In most UNIX-like operating systems, file descriptors are process-specific handles. Even if two processes open the same physical file, each has its own file descriptor. When each process calls fsync(fd), the kernel serializes disk I/O at the block-device layer. In other words, concurrent fsync calls on the same underlying file don’t corrupt data; they simply cause the OS to ensure all pending writes for that file descriptor reach stable storage. If a second fsync call happens while the first is still flushing, the second may have to wait or might become a near no-op if the previous fsync one has already flushed everything.
In Kafka’s actual design, each partition has a single broker that’s its leader. That means it owns a given log file at a time, so we rarely see two processes simultaneously calling on the same file. The single-writer principle means only one broker/partition leader actively appends data to that file, so concurrency for fsync is basically not an issue. But if, hypothetically, you had two separate processes sharing the same file descriptor, the OS and kernel’s VFS layer would still handle concurrency safely—though it might degrade performance if both processes repeatedly call fsync.

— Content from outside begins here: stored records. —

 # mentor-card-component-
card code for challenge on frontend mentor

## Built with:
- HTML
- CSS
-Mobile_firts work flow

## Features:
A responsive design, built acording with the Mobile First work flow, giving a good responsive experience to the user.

How fsync Works (in a Nutshell)
When you call fsync (fd), the system call instructs the OS to:
Flush any dirty buffers associated with the file descriptor
fd
to physical disk.Wait until the disk I/O is confirmed (or stable enough) so that, once fsync returns, data is guaranteed to survive a power loss or crash (to the best of the hardware’s ability).
On modern systems, the OS tracks which pages in memory are “dirty” for that file. fsync forces them out of memory into the actual storage device. If another process calls fsync concurrently for the same file, either:
It will also wait, but the data might be on disk effectively once the first fsync completes.
The OS handles locking internally so that partial flushes do not cause corruption or race conditions.
Hence, multiple fsync calls on the same file are safe but can reduce performance if done frequently.
How Kafka Typically Does fsync
As fsync is expensive if done frequently, in Kafka, the leader of a partition does not necessarily have to fsync data immediately for every write. When a producer sends data to the leader, the leader writes it to its log (typically in memory or in the OS page cache, not yet on disk). Simultaneously, the leader propagates this data to its replicas (followers). The key point is that the ACK sent back to the producer does not require the leader to fsync
the data to disk. Instead, Kafka relies on the replicas to form a redundancy group.
For example:
The leader appends the batch to its log but doesn't immediately flush it to disk with
fsync
. Instead, it waits for enough followers (based on the min.insync.replicas setting) to confirm that they've also received and appended the data.The leader sends an ACK to the producer only after receiving these confirmations. The assumption is that even if the leader crashes, one of the followers will still have the data.
The idea is that replication provides redundancy, so durability is distributed across multiple brokers instead of relying on one broker’s disk persistence. Even if the leader crashes without fsyncing, the replicas can step in to ensure no data is lost. So, if one broker crashes, the data still exists on the followers. This approach allows Kafka to prioritize throughput by avoiding frequent fsync calls while maintaining durability through replication.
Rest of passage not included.